TASK OBJECTIVE:
Reproduce, exactly and in full, only the lines below from the one containing "Futtatás során bemenethez" through the one containing "és ehhez megadja".

SUPPLIED ENTRIES:
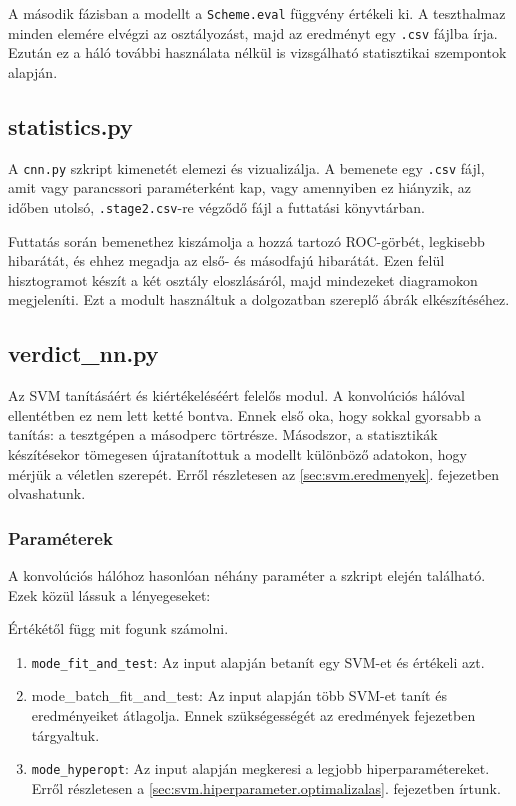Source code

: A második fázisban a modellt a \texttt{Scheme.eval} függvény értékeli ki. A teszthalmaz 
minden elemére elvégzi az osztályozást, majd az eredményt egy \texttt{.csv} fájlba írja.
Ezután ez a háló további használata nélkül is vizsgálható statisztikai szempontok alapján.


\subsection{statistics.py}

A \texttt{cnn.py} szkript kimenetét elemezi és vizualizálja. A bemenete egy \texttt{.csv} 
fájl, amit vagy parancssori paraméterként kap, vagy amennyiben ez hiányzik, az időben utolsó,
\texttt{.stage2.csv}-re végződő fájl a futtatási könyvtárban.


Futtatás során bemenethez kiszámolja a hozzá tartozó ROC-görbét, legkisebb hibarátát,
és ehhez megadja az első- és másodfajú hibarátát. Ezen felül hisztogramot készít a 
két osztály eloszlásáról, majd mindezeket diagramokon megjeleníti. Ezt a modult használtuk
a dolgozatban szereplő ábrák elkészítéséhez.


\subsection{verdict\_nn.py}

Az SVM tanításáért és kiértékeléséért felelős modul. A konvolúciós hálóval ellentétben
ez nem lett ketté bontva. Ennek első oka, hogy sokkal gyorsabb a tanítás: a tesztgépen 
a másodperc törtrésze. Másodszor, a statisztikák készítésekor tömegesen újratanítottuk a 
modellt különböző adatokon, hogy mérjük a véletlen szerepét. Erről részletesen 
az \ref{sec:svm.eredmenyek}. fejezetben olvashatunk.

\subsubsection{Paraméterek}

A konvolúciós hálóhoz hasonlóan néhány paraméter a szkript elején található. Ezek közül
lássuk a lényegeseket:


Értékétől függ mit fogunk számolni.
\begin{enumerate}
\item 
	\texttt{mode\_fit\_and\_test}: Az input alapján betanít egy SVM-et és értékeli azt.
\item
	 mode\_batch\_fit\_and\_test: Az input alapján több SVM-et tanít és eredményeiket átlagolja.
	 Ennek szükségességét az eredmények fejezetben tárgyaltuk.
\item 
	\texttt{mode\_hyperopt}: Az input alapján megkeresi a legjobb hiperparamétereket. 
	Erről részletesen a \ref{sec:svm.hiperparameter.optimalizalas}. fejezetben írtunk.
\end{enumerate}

---

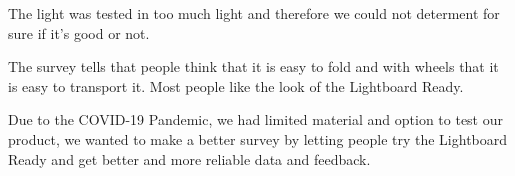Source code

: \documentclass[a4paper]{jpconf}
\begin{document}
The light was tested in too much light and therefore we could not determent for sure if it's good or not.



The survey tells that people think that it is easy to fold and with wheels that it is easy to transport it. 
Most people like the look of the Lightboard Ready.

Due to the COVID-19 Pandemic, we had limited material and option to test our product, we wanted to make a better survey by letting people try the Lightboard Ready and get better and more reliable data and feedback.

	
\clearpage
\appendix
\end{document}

--

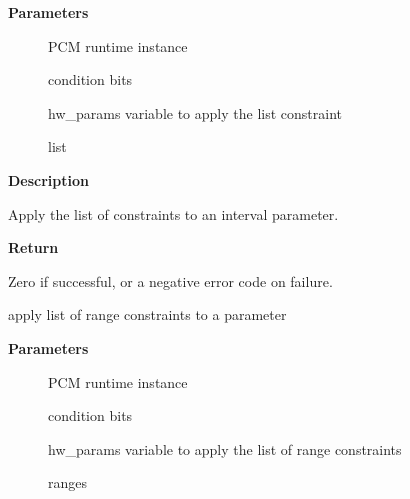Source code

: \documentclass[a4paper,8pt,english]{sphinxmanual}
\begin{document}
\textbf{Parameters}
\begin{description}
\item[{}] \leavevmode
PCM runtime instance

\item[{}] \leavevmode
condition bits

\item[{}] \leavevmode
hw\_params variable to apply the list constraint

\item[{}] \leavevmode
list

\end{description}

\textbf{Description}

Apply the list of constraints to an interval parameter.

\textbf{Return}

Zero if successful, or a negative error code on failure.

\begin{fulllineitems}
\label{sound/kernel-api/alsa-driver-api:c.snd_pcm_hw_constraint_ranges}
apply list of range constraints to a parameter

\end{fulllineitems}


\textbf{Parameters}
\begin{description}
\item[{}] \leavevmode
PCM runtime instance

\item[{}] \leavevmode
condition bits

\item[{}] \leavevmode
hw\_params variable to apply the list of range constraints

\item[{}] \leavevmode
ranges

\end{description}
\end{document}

ANSWER BELOW:
Futtatás során bemenethez kiszámolja a hozzá tartozó ROC-görbét, legkisebb hibarátát,
és ehhez megadja az első- és másodfajú hibarátát. Ezen felül hisztogramot készít a 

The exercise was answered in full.